I still had to visit him for a month every
summer, and I got depressed about that. Then,
when it was time to go home again, I got happy.
It was just too tense, being with Daddy. He
wanted everything done in a certain way that
only he knew about. I was afraid to move half
the time. Once I spilled some juice on one of
his foreign rugs, and he told me that I would
never find a husband.

My mother knew how I felt about Daddy, but she
sent me to live with him anyway. She was just so
mad about her boyfriend liking me. I told her
not to worry, that I didn’t like Barry back, but
she said that wasn’t the point. She said I was
always walking around with my boobs sticking
out, and that it was hard for Barry not to
notice. That really hurt my feelings, since I
couldn’t help what my boobs looked like. I’d
never asked for Barry to notice me. I was only
thirteen.

At the airport, I wondered what my mother was so
worried about. I could never have stolen Barry
away from her, even if I’d tried. She was 100
percent Irish. She had high cheekbones and a
cute round ball at the end of her nose. When she
put concealer under her eyes, they looked all
bright and lit up. I could’ve brushed her shiny
brown hair for hours, if only she had let me.

When they announced my flight, I started to cry.
My mother said it wasn’t that bad, then pushed
me in my back a little so I would walk onto the
plane. A stewardess helped me find my seat,
since I was still crying, and a man beside me
held my hand during takeoff. He probably thought
I was scared to fly, but I wasn’t. I really and
truly hoped we would crash.

Daddy met me at the airport in Houston. He was
tall and clean-shaven and combed his wavy,
thinning hair to one side. Ever since my mother
had ground up his glasses, he’d started wearing
contacts. He shook my hand, which he’d never
done before. I said, “Aren’t you going to hug
me?” and he said, “This is how we do it in my
country.” Then he started walking really fast
through the airport, so I could barely keep up.

As I waited with Daddy at the baggage claim, I
felt like I didn’t have a family anymore. He
didn’t look at me or talk to me. We both just
watched for my suitcase. When it came, Daddy
lifted it off the conveyor belt, then set it
down so I could pull it. It had wheels and a
handle, but it fell over if you walked too fast.
When I slowed down, though, Daddy ended up
getting too far ahead of me. Finally he picked
it up and carried it himself.

It was a long drive back to Daddy’s apartment,
and I tried not to notice all the billboards for
gentlemen’s clubs along the way. It was
embarrassing, those women with their breasts
hanging out. I wondered if that was how I had
looked with Barry. Daddy didn’t say anything
about the billboards, which made them even more
embarrassing. I started to feel like they were
all my fault. Like anything awful and dirty was
my fault. My mother hadn’t told Daddy about
Barry and me, but she had told him that she
thought I was growing up too fast, and would
probably benefit from a stricter upbringing.
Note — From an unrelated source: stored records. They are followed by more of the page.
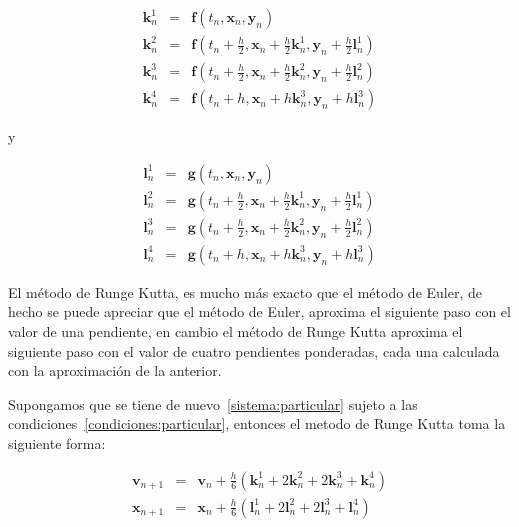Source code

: \begin{eqnarray}
\textbf{k}_{n}^{1} & = & \textbf{f}(t_n, \textbf{x}_n, \textbf{y}_n) \nonumber \\
\textbf{k}_{n}^{2} & = & \textbf{f}(t_n + \frac{h}{2}, \textbf{x}_n + \frac{h}{2} \textbf{k}_{n}^{1}, \textbf{y}_n + \frac{h}{2}\textbf{l}_{n}^{1}) \nonumber \\
\textbf{k}_{n}^{3} & = & \textbf{f}(t_n + \frac{h}{2}, \textbf{x}_n + \frac{h}{2} \textbf{k}_{n}^{2}, \textbf{y}_n + \frac{h}{2}\textbf{l}_{n}^{2}) \nonumber \\
\textbf{k}_{n}^{4} & = & \textbf{f}(t_n + h, \textbf{x}_n + h\textbf{k}_{n}^{3}, \textbf{y}_n + h\textbf{l}_{n}^{3}) \nonumber
\end{eqnarray}

y

\begin{eqnarray}
\textbf{l}_{n}^{1} & = & \textbf{g}(t_n, \textbf{x}_n, \textbf{y}_n) \nonumber \\
\textbf{l}_{n}^{2} & = & \textbf{g}(t_n + \frac{h}{2}, \textbf{x}_n + \frac{h}{2} \textbf{k}_{n}^{1}, \textbf{y}_n + \frac{h}{2}\textbf{l}_{n}^{1}) \nonumber \\
\textbf{l}_{n}^{3} & = & \textbf{g}(t_n + \frac{h}{2}, \textbf{x}_n + \frac{h}{2} \textbf{k}_{n}^{2}, \textbf{y}_n + \frac{h}{2}\textbf{l}_{n}^{2}) \nonumber \\
\textbf{l}_{n}^{4} & = & \textbf{g}(t_n + h, \textbf{x}_n + h\textbf{k}_{n}^{3}, \textbf{y}_n + h\textbf{l}_{n}^{3}) \nonumber
\end{eqnarray}


El método de Runge Kutta, es mucho más exacto que el método de Euler, de hecho se puede apreciar que el método de Euler, aproxima el siguiente paso con el valor de una pendiente, en cambio el método de Runge Kutta aproxima el siguiente paso con el valor de cuatro pendientes ponderadas, cada una calculada con la aproximación de la anterior.

Supongamos que se tiene de nuevo~\eqref{sistema:particular} sujeto a las condiciones~\eqref{condiciones:particular}, entonces el metodo de Runge Kutta toma la siguiente forma:

\begin{eqnarray}
\textbf{v}_{n+1} & = & \textbf{v}_n + \frac{h}{6}(\textbf{k}_{n}^{1} + 2\textbf{k}_{n}^{2} + 2\textbf{k}_{n}^{3} + \textbf{k}_{n}^{4}) \nonumber \\
\textbf{x}_{n+1} & = & \textbf{x}_n + \frac{h}{6}(\textbf{l}_{n}^{1} + 2\textbf{l}_{n}^{2} + 2\textbf{l}_{n}^{3} + \textbf{l}_{n}^{4})
\label{formulas:RK4}
\end{eqnarray}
That night, I slept on a foldout chair in my
father’s office. There was a sheet on it, but it
kept slipping off, and the vinyl upholstery
stuck to my skin. In the morning, my father
stood in the doorway and whistled like a bird so
I would wake up. I went to the breakfast table
in my T-shirt and underwear, and he slapped me
and told me to go put on proper clothes. It was
the first time anyone had ever slapped me, and I
started to cry. “Why did you do that?” I asked
him, and he said things were going to be
different from now on.

I got back into bed and cried some more. I
wanted to go home, and it was only the second
day. Soon my father came to the doorway and
said, “Okay, I forgive you, now get up.” I
looked at him and wondered what he was forgiving
me for. I thought about asking, but somehow it
didn’t seem smart.

That day, we went looking for a new house. Daddy
said he was making a good salary at NASA, and
besides, the schools were better in the suburbs.
I didn’t want to go back on the highway because
of all the billboards, but I was afraid to say
no. Then it turned out that the billboards on
the way to the suburbs were for new homes and
housing developments. The prices started at one
hundred fifty thousand dollars – almost three
times as much as my mother had paid for our town
house back in Syracuse. She was a middle-school
teacher, so she couldn’t afford very much.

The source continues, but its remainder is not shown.